RECORDS TO PROCESS section start
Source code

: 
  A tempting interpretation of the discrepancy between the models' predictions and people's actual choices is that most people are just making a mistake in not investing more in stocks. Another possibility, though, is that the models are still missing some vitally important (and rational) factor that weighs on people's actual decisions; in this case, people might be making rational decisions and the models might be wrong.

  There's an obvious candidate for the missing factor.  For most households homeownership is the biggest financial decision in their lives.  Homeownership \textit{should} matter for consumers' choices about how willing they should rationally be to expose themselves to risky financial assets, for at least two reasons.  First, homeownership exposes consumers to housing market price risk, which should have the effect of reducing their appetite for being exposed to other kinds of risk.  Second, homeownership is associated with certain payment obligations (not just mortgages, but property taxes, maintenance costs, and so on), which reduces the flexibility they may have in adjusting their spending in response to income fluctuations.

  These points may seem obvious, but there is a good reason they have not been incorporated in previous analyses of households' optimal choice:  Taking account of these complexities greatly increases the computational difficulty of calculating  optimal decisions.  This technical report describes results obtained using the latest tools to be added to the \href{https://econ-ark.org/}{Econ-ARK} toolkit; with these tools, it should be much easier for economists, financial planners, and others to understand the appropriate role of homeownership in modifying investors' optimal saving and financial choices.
RECORDS TO PROCESS section end
RECORDS TO PROCESS section start
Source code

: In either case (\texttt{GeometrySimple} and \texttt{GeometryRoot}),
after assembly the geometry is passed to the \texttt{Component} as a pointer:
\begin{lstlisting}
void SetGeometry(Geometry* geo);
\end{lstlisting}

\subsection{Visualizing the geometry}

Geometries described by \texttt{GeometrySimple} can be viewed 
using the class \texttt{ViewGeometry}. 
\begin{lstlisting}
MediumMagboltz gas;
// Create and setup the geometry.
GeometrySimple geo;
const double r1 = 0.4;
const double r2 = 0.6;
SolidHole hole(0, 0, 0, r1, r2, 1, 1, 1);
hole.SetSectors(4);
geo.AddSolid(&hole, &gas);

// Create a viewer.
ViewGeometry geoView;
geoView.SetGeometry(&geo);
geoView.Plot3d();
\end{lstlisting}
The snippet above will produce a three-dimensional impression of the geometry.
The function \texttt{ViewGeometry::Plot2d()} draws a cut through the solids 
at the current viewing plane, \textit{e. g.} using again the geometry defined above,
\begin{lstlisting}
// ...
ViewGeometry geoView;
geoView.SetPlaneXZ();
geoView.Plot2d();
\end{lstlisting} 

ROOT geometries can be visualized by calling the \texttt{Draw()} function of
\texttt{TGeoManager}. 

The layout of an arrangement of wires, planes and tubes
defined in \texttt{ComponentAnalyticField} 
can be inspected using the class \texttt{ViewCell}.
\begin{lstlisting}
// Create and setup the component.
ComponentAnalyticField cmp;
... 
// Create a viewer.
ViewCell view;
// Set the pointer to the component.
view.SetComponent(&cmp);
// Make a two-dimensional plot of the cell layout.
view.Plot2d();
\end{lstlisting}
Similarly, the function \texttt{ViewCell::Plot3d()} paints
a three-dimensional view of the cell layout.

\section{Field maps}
RECORDS TO PROCESS section end
RECORDS TO PROCESS section start
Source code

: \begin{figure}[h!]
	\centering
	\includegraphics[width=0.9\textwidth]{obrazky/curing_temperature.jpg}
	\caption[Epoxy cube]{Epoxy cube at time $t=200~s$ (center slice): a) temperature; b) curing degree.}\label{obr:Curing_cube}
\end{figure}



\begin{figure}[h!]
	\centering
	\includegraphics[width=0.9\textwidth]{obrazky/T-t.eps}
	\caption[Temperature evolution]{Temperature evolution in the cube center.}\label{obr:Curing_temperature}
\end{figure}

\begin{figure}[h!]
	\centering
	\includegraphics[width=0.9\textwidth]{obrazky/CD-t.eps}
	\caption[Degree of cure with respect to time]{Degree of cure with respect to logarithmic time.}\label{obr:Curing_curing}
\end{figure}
RECORDS TO PROCESS section end
-- TASK DESCRIPTION --
In the records above, find every line that contains the word "dimensional" and copy it.

-- RESULT FOR THIS EXERCISE --
The snippet above will produce a three-dimensional impression of the geometry.
// Make a two-dimensional plot of the cell layout.
a three-dimensional view of the cell layout.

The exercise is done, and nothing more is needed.